AHA: UnitedHealth report on steep specialty drug costs lets drugmakers off the hook

The American Hospital Association has called UnitedHealth's recent report on specialty drug spending in hospitals and independent practices "flawed," arguing that the authors fail to account for critical differences between care settings and fail to consider that drugmakers are the "chief culprit" in rising drug costs.

The UnitedHealth Group report found that administering specialty drugs in independent physician offices and patient homes, instead of hospital outpatient settings, could save insurers about $4 billion annually. 

The AHA said this report is flawed for several reasons, including that hospitals treat patients who are sicker, older and come from lower-income communities than patients treated in independent physician offices.  
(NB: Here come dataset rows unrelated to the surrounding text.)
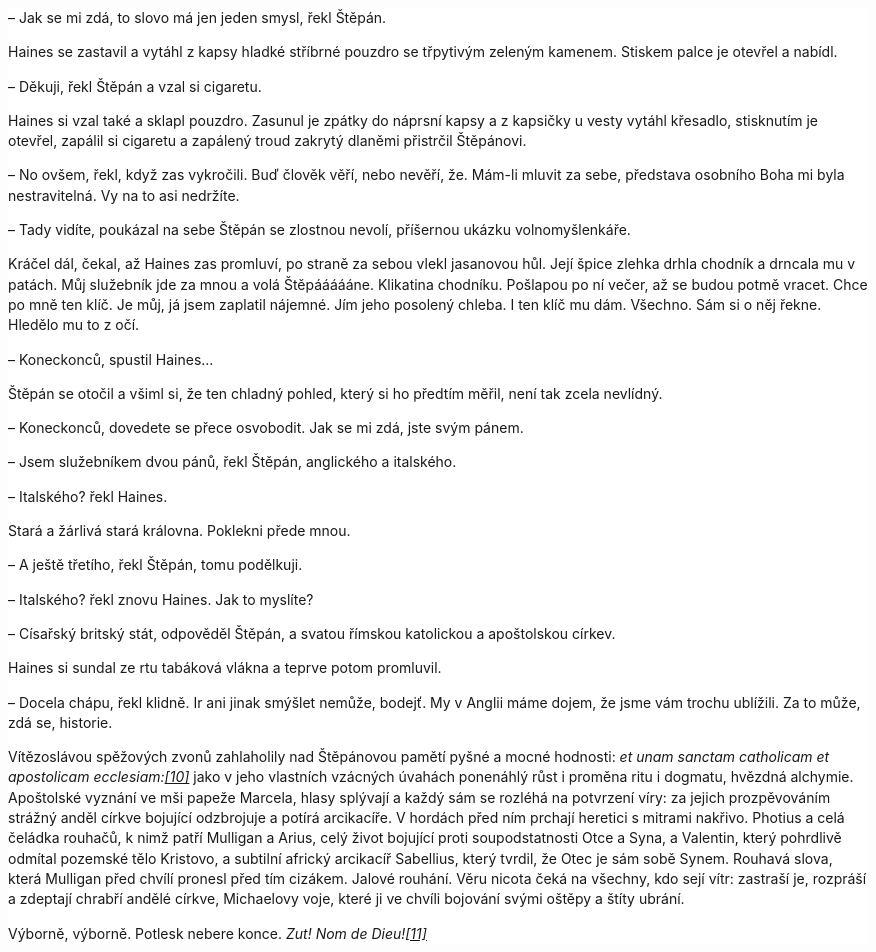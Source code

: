 – Jak se mi zdá, to slovo má jen jeden smysl, řekl Štěpán.

Haines se zastavil a vytáhl z kapsy hladké stříbrné pouzdro se třpytivým zeleným kamenem. Stiskem palce je otevřel a nabídl.

– Děkuji, řekl Štěpán a vzal si cigaretu.

Haines si vzal také a sklapl pouzdro. Zasunul je zpátky do náprsní kapsy a z kapsičky u vesty vytáhl křesadlo, stisknutím je otevřel, zapálil si cigaretu a zapálený troud zakrytý dlaněmi přistrčil Štěpánovi.

– No ovšem, řekl, když zas vykročili. Buď člověk věří, nebo nevěří, že. Mám-li mluvit za sebe, představa osobního Boha mi byla nestravitelná. Vy na to asi nedržíte.

– Tady vidíte, poukázal na sebe Štěpán se zlostnou nevolí, příšernou ukázku volnomyšlenkáře.

Kráčel dál, čekal, až Haines zas promluví, po straně za sebou vlekl jasanovou hůl. Její špice zlehka drhla chodník a drncala mu v patách. Můj služebník jde za mnou a volá Štěpáááááne. Klikatina chodníku. Pošlapou po ní večer, až se budou potmě vracet. Chce po mně ten klíč. Je můj, já jsem zaplatil nájemné. Jím jeho posolený chleba. I ten klíč mu dám. Všechno. Sám si o něj řekne. Hledělo mu to z očí.

– Koneckonců, spustil Haines…

Štěpán se otočil a všiml si, že ten chladný pohled, který si ho předtím měřil, není tak zcela nevlídný.

– Koneckonců, dovedete se přece osvobodit. Jak se mi zdá, jste svým pánem.

– Jsem služebníkem dvou pánů, řekl Štěpán, anglického a italského.

– Italského? řekl Haines.

Stará a žárlivá stará královna. Poklekni přede mnou.

– A ještě třetího, řekl Štěpán, tomu podělkuji.

– Italského? řekl znovu Haines. Jak to myslíte?

– Císařský britský stát, odpověděl Štěpán, a svatou římskou katolickou a apoštolskou církev.

Haines si sundal ze rtu tabáková vlákna a teprve potom promluvil.

– Docela chápu, řekl klidně. Ir ani jinak smýšlet nemůže, bodejť. My v Anglii máme dojem, že jsme vám trochu ublížili. Za to může, zdá se, historie.

Vítězoslávou spěžových zvonů zahlaholily nad Štěpánovou pamětí pyšné a mocné hodnosti: _et unam sanctam catholicam et apostolicam ecclesiam:_[_\[10\]_](../Text/odysseus_012.html#_ftn10) jako v jeho vlastních vzácných úvahách ponenáhlý růst i proměna ritu i dogmatu, hvězdná alchymie. Apoštolské vyznání ve mši papeže Marcela, hlasy splývají a každý sám se rozléhá na potvrzení víry: za jejich prozpěvováním strážný anděl církve bojující odzbrojuje a potírá arcikacíře. V hordách před ním prchají heretici s mitrami nakřivo. Photius a celá čeládka rouhačů, k nimž patří Mulligan a Arius, celý život bojující proti soupodstatnosti Otce a Syna, a Valentin, který pohrdlivě odmítal pozemské tělo Kristovo, a subtilní africký arcikacíř Sabellius, který tvrdil, že Otec je sám sobě Synem. Rouhavá slova, která Mulligan před chvílí pronesl před tím cizákem. Jalové rouhání. Věru nicota čeká na všechny, kdo sejí vítr: zastraší je, rozpráší a zdeptají chrabří andělé církve, Michaelovy voje, které ji ve chvíli bojování svými oštěpy a štíty ubrání.

Výborně, výborně. Potlesk nebere konce. _Zut! Nom de Dieu!_[_\[11\]_](../Text/odysseus_012.html#_ftn11)


[^1]: Přistoupím k oltáři božímu.
[^2]: Zlatoústý.
[^3]: Algernon Charles Swinburne (1837–1909), angl. básník.
[^4]: Po vínově rudém moři;  z Homérovy _Odysseje_.
[^5]: Moře! Moře!; z Xenofontovy _Anabáze_.
[^6]: Pupek.
[^7]: Mater Misericordiae, Richmond – nemocnice v Dublinu.
[^8]: Nechť tě obklopí liliový zástup zářících vyznavačů, nechť tě přivítá plesající sbor panen. (Irská modlitba nad umírajícím.)
[^9]: Ve jménu Otce i Syna i Ducha svatého.
[^10]: A v jednu svatou všeobecnou a apoštolskou církev; vyznání víry, součást mše.
[^11]: Hrome! Panebože!
[^12]: Láska matčina; láska k matce.
[^13]: Po přímých cestách.
[^14]: Cena Paříže, vyznamenání.
[^15]: Mistr všech vědoucích (tj. Aristoteles), z Dantova _Pekla_.
[^16]: Po sobě.
[^17]: Vedle sebe.
[^18]: Věčný zákon.
[^19]: Biskupský pláštík.
[^20]: Doslova: Přines s sebou; soudní obsílka.
[^21]: Ať odpočívá v pokoji.
[^22]: Na stráž!; z Verdiho _Trubadúra_.
[^23]: Úvodní árie.
[^24]: Slez dolů, plešatče, abys příliš nezplešatěl.
[^25]: Ó ano, jistě!
[^26]: Doslova: velký rok; nesmírná doba.
[^27]: Kdo vás přivedl do tohoto trapného stavu?
[^28]: Holub, Josefe.
[^29]: Teplé mléko.
[^30]: Králíku.
[^31]: Loterie, terno.
[^32]: Život Ježíšův.
[^33]: To víš, je to legrační. Jsem socialista. Nevěřím v boží existenci. Tátovi to nesmím říct.
[^34]: On věří?
[^35]: Můj otec ano.
[^36]: Konec.
[^37]: Fyzika, chemie a přírodověda.
[^38]: Zadělávané plíčky.
[^39]: Boulevard St. Michel.
[^40]: On, to jsem já sám.
[^41]: Ještě dvě minuty.
[^42]: Zavřeno.
[^43]: Haha!
[^44]: Cože?
[^45]: Baletní sukýnka.
[^46]: Dlouhé bílé kalhoty a krátké červené; název humoristických časopisů.
[^47]: Řezy.
[^48]: Krém bretonského pudinku.
[^49]: Půl žejdlíku!
[^50]: On je Ir. Holandský? Sýr ne. Irové, my dva, Irsko, víte? To jo!
[^51]: Na zdraví!
[^52]: Slečna.
[^53]: Děvče pro všechno.
[^54]: Můj syn.
[^55]: Pramice uvízlá v písku.
[^56]: Přemýšleje o hrozných věcech.
[^57]: Samozřejmě.
[^58]: Bratr čuník.
[^59]: K tobě všeliké tělo přijde; _Žalm 65, 37_.
[^60]: Spíše.
[^61]: A viděl Bůh. A bylo velmi dobré; Genesis 1, 31.
[^62]: Hle, jak malá nožka!
[^63]: Dni i noci kvílí nad utrpěnými křivdami.
[^64]: Onen totiž Lucifer, jenž nezná západu. (Z obřadů svěcení svící na Bílou sobotu, Lucifer = Světlonoš, Jitřenka.)
[^65]: No dobře.
[^66]: Tam ruku dám ti; z Mozartova _Dona Giovanniho_.
[^67]: Zda chci či nechci; z Mozartova _Dona Giovanniho._
[^68]: Sladké nic nedělání.
[^69]: Stavovská solidarita, morálka.
[^70]: Ejhle člověk! – Pilátův výrok o Ježíšovi.
[^71]: Iesus Nazarenus Rex Iudaeorum – Ježíš Nazaretský, král židovský.
[^72]: Iesus Hominum Salvator – Ježíš, spasitel lidí; In hoc Signo (vinces) – V tomto znamení (zvítězíš); In Hac Salus – V tomto (kříži) spása.
[^73]: Stála Matka, mariánský hymnus.
[^74]: Kdo je člověk!
[^75]: Španělská pleť.
[^76]: Jak chví se srdce mé; z Mozartova _Dona Giovanniho_.
[^77]: Nevcházej v soud se služebníkem svým, Pane. _Žalm 142, 2_.
[^78]: A neuveď nás v pokušení; z _Otčenáše_.
[^79]: Do ráje (ať doprovodí tě andělé); pohřební zpěv.
[^80]: Nechť má tělo.
[^81]: O mrtvých nejinak než dříve, tj. stejně jako dříve – jen dobré.
[^82]: Pesach, židovské Velikonce.
[^83]: Slyš, Izraeli, Hospodin Bůh náš, Hospodin jeden jest.
[^84]: Léta Páně.
[^85]: Říše římská.
[^86]: Vstupte, děti!
[^87]: Pane, smiluj se!
[^88]: Pokoj bychom vyprosili tobě… porozprávět sobě… neb vichr právě ustal ve své zlobě; z Dantovy _Božské komedie_, přel. O. F. Babler.
[^89]: V tom vzduchu šerém; z Dantovy _Božské komedie_, přel. O. F. Babler.
[^90]: Tak pokojná ta auriflamma (praporec); z Dantovy _Božské komedie_, přel. K. Vrátný.
[^91]: Větší touhou, zírat zas, mě zažeh; z Dantovy _Božské komedie_, přel. K. Vrátný.
[^92]: Itálie, učitelka umění.
[^93]: Zákon odvety; z knihy _Exodus_.
[^94]: Byla kdysi Trója; z Vergiliovy _Aeneidy_.
[^95]: Žádné statky.
[^96]: Bůh to byl, jenž poklid tento mi zjednal; z Vergiliových _Zpěvů pastýřských_, přel. O. Vaňorný.
[^97]: Naše věc je svatá; z opery _Hugenoti_ od. G. Meyerbeera (1791–1864).
[^98]: Don Giovanni! K tomuto kvasu jsi mne pozval! Z Mozartova _Dona Giovanniho,_ přel. R. Vonásek.
[^99]: A on pak trubku udělal si z řiti; z Dantovy _Božské komedie_, přel. O. F. Babler.
[^100]: Zdráv buď, Mistře.
[^101]: Předpeklí.
[^102]: Ani nejmenovat!
[^103]: Člun je na souši. Jsem kněz. – Slova z irského slabikáře.
[^104]: Pohledem člověka zahubí (bazilišek).
[^105]: Kraj mládí; v keltské mytologii blažené bezčasí.
[^106]: Běhna.
[^107]: Čemu se posmíváš, tomu budeš sloužit.
[^108]: Je Velký pátek!
[^109]: Ještě dvacet sous. Budeme dělat prasečinky. Minet? Chceš?
[^110]: Rozvod od stolu a lože.
[^111]: Tvary slovesa močit.
[^112]: Měli by mě zarazit.
[^113]: Ba co více. V lidské společnosti záleží nejvíce na tom, aby byla láska mezi mnohými.
[^114]: Oroduj za nás.
[^115]: Polib mi prdel! Srdíčko moje.
[^116]: Praví Eglinton Posloupnopisec.
[^117]: V ten čas, kdy život náš je na půl cestě; z Dantovy _Božské komedie_, přel. K. Vrátný.
[^118]: Ještě víc. Podnes. Znovu. Potom.
[^119]: Sebetrapič – název antického dramatu a též básně Ch. Baudelaira.
[^120]: Býk ověnčený k oběti.
[^121]: Štěpánovo děvče. Ano, jeho. Gelindo se rozhodne, že nebude Š. D. milovat.
[^122]: Otče, pravil; padající Ikarus volá svého otce podobně jako Kristus na kříži.
[^123]: Co chcete?
[^124]: Našel jsem to! Už to mám!
[^125]: Já sám.
[^126]: _Summa_ proti pohanům od Tomáše Akvinského.
[^127]: Irský bůh lásky a krásy.
[^128]: Náš přítel.
[^129]: _Třicetiletá_ – Balzakův román.
[^130]: V pravdě je hodné a spravedlivé; počátek eucharistické modlitby při mši.
[^131]: Počet vyvolených.
[^132]: Ejakulace semene do ženského přirození.
[^133]: Tvořit beránky.
[^134]: Bože, ku pomoci.
[^135]: Reš (hebrejská číslice): Blahoslavení neposkvrnění: Počátek slov tvých jest pravda: na věky všickni soudové spravedlnosti tvé. _Žalm 118_.
[^136]: Sin (hebrejská číslice): Knížata pronásledovala mne bez příčiny: a slov tvých strachovalo se srdce mé.
[^137]: Taky jsem míval takové názory, když jsem byl mladičký jako vy. Potom jsem se přesvědčil, že svět je dravec. Škoda. Vždyť váš hlas… byl by zdrojem příjmu, jen do toho. A zatím se obětujete. Oběť nekrvavá.
[^138]: Doufejme.
[^139]: Dejte na má slova. Uvažujte.
[^140]: Budu uvažovat.
[^141]: Ale vážně, hm?
[^142]: Vida. Přijďte za mnou a myslete na to.
[^143]: Nashledanou, Mistře. A děkuji.
[^144]: Není za co. Promiňte. Všechno nejlepší.
[^145]: Nerozluštitelné kabalistické zaklínadlo.
[^146]: Hluboký hlas, bas.
[^147]: Chtěl jsem z přinucení.
[^148]: Poslední módní výkřik.
[^149]: Ve městě, u moře.
[^150]: Milostně, leč nepříliš.
[^151]: Celá láska se mi zjevila, upřel jsem na ni pohled; z Flotowovy opery _Marta_.
[^152]: Komorní hudba. Nočník.
[^153]: Zde v těch kobkách svátosti; z Mozartovy _Kouzelné flétny_, přel. J. K. Chmelenský.
[^154]: Má vina.
[^155]: Příteli.
[^156]: Buď zticha.
[^157]: Houbovité tělísko.
[^158]: Ve chvíli smrti při popravě.
[^159]: Mečík krvavý.
[^160]: Irský pozemní hokej.
[^161]: Družina.
[^162]: Pro veřejné blaho.
[^163]: Irský přípitek.
[^164]: Irský národ; jméno vlasteneckého sdružení.
[^165]: Přestaň.
[^166]: Příčetný.
[^167]: Naplivat na Angličany! Věrolomný Albion!
[^168]: Třesky plesky.
[^169]: V zahradě.
[^170]: Německá sentimentální vojenská píseň.
[^171]: V lůně matčině.
[^172]: Zjevení Páně neboli Tří králů.
[^173]: Vstaň, osvěť se (Jeruzaléme).
[^174]: Všickni … ze Sáby přijdou.
[^175]: Spomožení naše ve jménu Páně. – Který stvořil nebe i zemi. – Pán s vámi. – I s duchem tvým.
[^176]: Bože, jehož jménem se veškerenstvo posvěcuje, vylej své požehnání na toto stvoření: a učiň, aby kdožkoli jich podle zákona i vůle s díkučiněním požívati bude, skrze vzývání Tvého přesvatého jména tvým působením tělesného zdraví i duševní záštity dosáhl skrze Krista Pána našeho.
[^177]: Velevážený pan.
[^178]: Spojka „a“.
[^179]: Sbohem, milý kamaráde! Sbohem!
[^180]: Mše za zemřelé.
[^181]: Zkratky nehorázných titulů, podle E. Kreutzera znamenají: Podvazkový rytíř, Rytíř sv. Patrika, Chrámový rytíř (tj. zednář), Tajný rada, Rytířský komandér lázeňského řádu, Poslanec, Smírčí soudce, Bakalář lékařství, Řád za vynikající službu, Sodomita, Vrchní štolba, Člen Královské irské akademie, Bakalář práv, Doktor hudby, Chudinský opatrovník, Člen Trojické koleje v Dublinu, Člen Královské irské univerzity, Člen Královské irské lékařské koleje, Člen Královské irské chirurgické koleje.
[^182]: Pěkná podívaná!
[^183]: Té neskonalé (svátosti) – hymnus od Tomáše Akvinského.
[^184]: Chléb z nebe dal jsi jim.
[^185]: Mrzutost.
[^186]: Chvalte Hospodina všickni národové; _Žalm 116_.
[^187]: Prádlo.
[^188]: Správně: La causa è santa, tj. svatá věc.
[^189]: Vari z cesty; píseň irského básníka Ch. G. Duffyho.
[^190]: Dobrou noc, slečno. Muž miluje krásnou dívku.
[^191]: Následným účinkem.
[^192]: Panno a matko, dcero syna svého; z Dantovy _Božské komedie_, přel. K. Vrátný.
[^193]: Petr rybář = papež.
[^194]: Aby se poznalo tělesné tajemství našeho pohlaví.
[^195]: Modlete se, bratři, za mě.
[^196]: Kde, jak.
[^197]: Štěpánská píseň.
[^198]: Smrt policajtům!
[^199]: Slintavka.
[^200]: Taková a tak veliká je zkaženost této doby, římští občané, že naše vdané paní mají raději chlípná lechtání kdejakého libyjského polomuže než pořádné moudí a strmé ztopoření římských centuriónů.
[^201]: Ale jistě… tisíceré díky.
[^202]: Obchodník s pláštěnkami.
[^203]: Ploditel, tj. Mulligan.
[^204]: U něho… hrome… vážně.
[^205]: To jsou dvě věci.
[^206]: Těhotná.
[^207]: Plod bez srdce v plodu.
[^208]: Budiž!
[^209]: Mrtvé moře.
[^210]: Porod.
[^211]: Čich.
[^212]: Všechno pomíjející, z Goethova _Fausta_.
[^213]: Nebe.
[^214]: Dojil jsi krávu mrzutost. Teď piješ sladkého mléka jejího vemene. – Z Nietzschovy _Tak pravil Zarathustra_, přel. O. Fischer.
[^215]: Skrze bohyni Partulu a Pertundu, teď je čas pít; Partula byla římská bohyně porodu, Pertunda obcování.
[^216]: Hodnověrnost. (V Irsku dostal napít podle zákona i po zavření hospody každý, kdo hodnověrně prokázal, že přichází ze vzdálenosti 4 mil.)
[^217]: Požehnej vás Všemohoucí Bůh, Otec a Syn.
[^218]: Kupředu, děti!
[^219]: Cca 5,5 km, perská míra vzdálenosti.
[^220]: Matka mě oženila.
[^221]: Všichni se napijeme absintu, čert ať nám vezme zadek.
[^222]: Dobrou noc vespolek.
[^223]: Na vaše (zdraví).
[^224]: Veseliti se budou na ložích svých; _Žalm 149, 5._
[^225]: Aby se naplnilo písmo.
[^226]: Viděl jsem vodu vytékající z chrámu od boku pravého, aleluja.
[^227]: (Trochu vyšším hlasem.) A všichni, na něž voda splynula.
[^228]: (Slavnostně.) Spaseni jsou.
[^229]: Krásná nelítostná paní; báseň J. Keatse (1795–1821).
[^230]: K bohyni, která obveseluje mladost mou.
[^231]: Dobrý večer, slečno Blanko, co je to za ulici?
[^232]: Mabbot Street.
[^233]: Ano, vím, tatínku.
[^234]: Gojská zábava.
[^235]: Jak chví se srdce tvé?
[^236]: Každý má jiný vkus.
[^237]: Dostatečný důkaz.
[^238]: Černá jsem, ale krásná, dcery jeruzalémské; zkomolená _Píseň Šalamounova_.
[^239]: Komu to prospívá?
[^240]: Buď nastotisíckrát vítán.
[^241]: Jak krásný je tvůj král, Izraeli.
[^242]: Motlidba před židovským Dlouhým dnem.
[^243]: Zvěstuji vám velikou radost. Máme kata. (Parafráze slov, jimiž se vyhlašuje nový papež.)
[^244]: Šťastný svazek. (Parafráze na Culpa Felix – Šťastná vina z velikonoční liturgie.)
[^245]: Jdoucí na smrt tě zdraví.
[^246]: Počátek hebrejské abecedy a další hebrejské výrazy.
[^247]: Nevtipný příběh je kočár bez koně.
[^248]: Neporušená panna.
[^249]: Židovký puch.
[^250]: Leopoldovo narození.
[^251]: A nazváno bude jeho jméno Emmanuel.
[^252]: Nebesa vypravují slávu boží_; Žalm 18, 1._
[^253]: Ale, hergot… Mladost radost. Ať se mládí vydovádí.
[^254]: Tak to je.
[^255]: On přichází! Jsem to já! Muž, který se směje! Prvotní člověk!... Pánové a dámy, sázejte!... Sází se!... Už to nejde.
[^256]: Argument k ženě.
[^257]: Živote můj, miluji tě; z Byronovy básně.
[^258]: Zhřešil jsem!
[^259]: Zde v hampejzu, kde rozbili jsme stan; (z Villonovy _Závěti_).
[^260]: Bez okolků.
[^261]: Daruj nám pokoj.
[^262]: Neukojené prahnutí / zpytavá žena / nás všechny zničí; (zkomolený úryvek z Wagnerovy _Valkýry_).
[^263]: A vyvýšeni budou rohové spravedlivého; _Žalm 74, 11_.
[^264]: Dráždivé spodní prádlo. Olala. Ten má frňák.
[^265]: Ať žije upír!
[^266]: Hovnajs!
[^267]: Všichni dopředu! Poklonit se! Všichni na místo!
[^268]: Čtverec! Dva dopředu!... Vyrovnat!
[^269]: Vpřed! Osm! Skrz! Pozdrav! Pohyb rukou! Křížem!
[^270]: Šuplíky! Dámský řetěz! Košík! Zády k sobě!
[^271]: Pekařka! Kroužky! Můstky! Kolotoč! Šneci!
[^272]: Tančete se svými dámami! Vyměňte si dámy! Podejte své dámě kytičku! Poděkujte!
[^273]: Ale ne, kdepak!... Nebudu sloužit!
[^274]: Ostatně mi do toho nic není.
[^275]: Nemočit.
[^276]: Také v Paříži je to vidět.
[^277]: Ach jé.
[^278]: Božínku!
[^279]: Milý kněže? (název písně J. Banima, 1798–1844).
[^280]: Zemřeme za Irsko!
[^281]: Chvátej loupiti; z _Izaiáše 8, 3_.
[^282]: Pozpátku „Alleluja: nebo kraloval Pán Bůh náš všemohoucí“; praktika při černé mši.
[^283]: Odejde Jidáš. A odšed osidlem se oběsil; (_Mat. 27, 5_).
[^284]: Věrný Achates; nerozlučný druh Aenea ve Vergilově _Aeneidě_.
[^285]: Po cestě.
[^286]: Polosvět.
[^287]: Kolegové, kumpáni.
[^288]: Nejsem neznalá útrap a nešťastným pomáhám ráda; parafráze z Vergiliovy _Aeneidy_, přel. O. Vaňorný.
[^289]: Vzácný pták (tj. bílá vrána).
[^290]: Vypravěč, povídálek.
[^291]: Chladnokrevnost.
[^292]: Indiánská salaš.
[^293]: Pohlednice.
[^294]: Rozhled.
[^295]: Dýka.
[^296]: Rozhřešení.
[^297]: Mezi námi.
[^298]: Rázem.
[^299]: Hlava rodiny.
[^300]: Porušnost o sobě (v zásadě), porušnost případkově (náhodná); _Summa_ Tomáše Akvinského.
[^301]: Ve všem všudy.
[^302]: Nezbytná podmínka.
[^303]: Tlumeně… důvěrníkovi.
[^304]: Roberto okrádá svou běhnu.
[^305]: Sv. Tomáš Buldok.
[^306]: Podle těla.
[^307]: Vlast je tam, kde je dobrý život.
[^308]: Prozatím (propter tempore).
[^309]: Farnost sv. Patrika; tj. ironicky irská církev.
[^310]: Tělnatost.
[^311]: Sklon.
[^312]: Léta jsem promarnil hrou.
[^313]: Vůdce a hrabě; členění dvojsborových vokálních skladeb.
[^314]: O lstivosti Sirén / pějí básníci.
[^315]: Dýchánky.
[^316]: Celý ten rod.
[^317]: Zkomolený závěr písně od J. Jeepa (1582–1644) o ztroskotání lodi.
[^318]: Báseň _Naděje_ od rakouského básníka Naftali Herze Imbera (1856–1909).
[^319]: Potichu.
[^320]: Poutnický nápěv: Když vycházel Izrael z Egypta a dům Jakubův z národu cizího.
[^321]: Venkov ve městě… Tady se člověk uzdraví.
[^322]: Vždy ochotný.
[^323]: Světlost a dokonalost.
[^324]: Radost ze Zákona; židovský svátek.
[^325]: Píseň Šalomounova.
[^326]: Pisoár.
[^327]: Jeho Veličenstvo.
[^328]: Těhotná.
[^329]: Ach, krásný touraineský kraji.
[^330]: Zkomolenina z „haruspex“, tj. vykladač z vnitřností obětin ve starém Římě.
[^331]: Paroháč.
[^332]: Jak se máte? Děkuji, dobře, a vy?
[^333]: Služka.
[^334]: Dvě sázená vejce, pane.
[^335]: Myslím na Masetta… já nevím, co bych ráda; z Mozartova _Dona Giovanniho_, přel. R. Vonásek.
[^336]: Hospoda.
"It does not appear that they accounted for these key differences in patient populations," the AHA wrote in its blog. 

The report also ignores the fact that the main culprit of skyrocketing drug prices are the drugmakers themselves, the AHA claims.  

Spending on specialty drugs is driven by the" high and growing list prices set by drugmakers, not hospitals," the association said.

"Instead of blaming hospitals, the authors of this report should instead keep their attention focused on drug companies who introduce specialty drugs at skyrocketing prices that continue to drive the growth in specialty drug spending," said the AHA.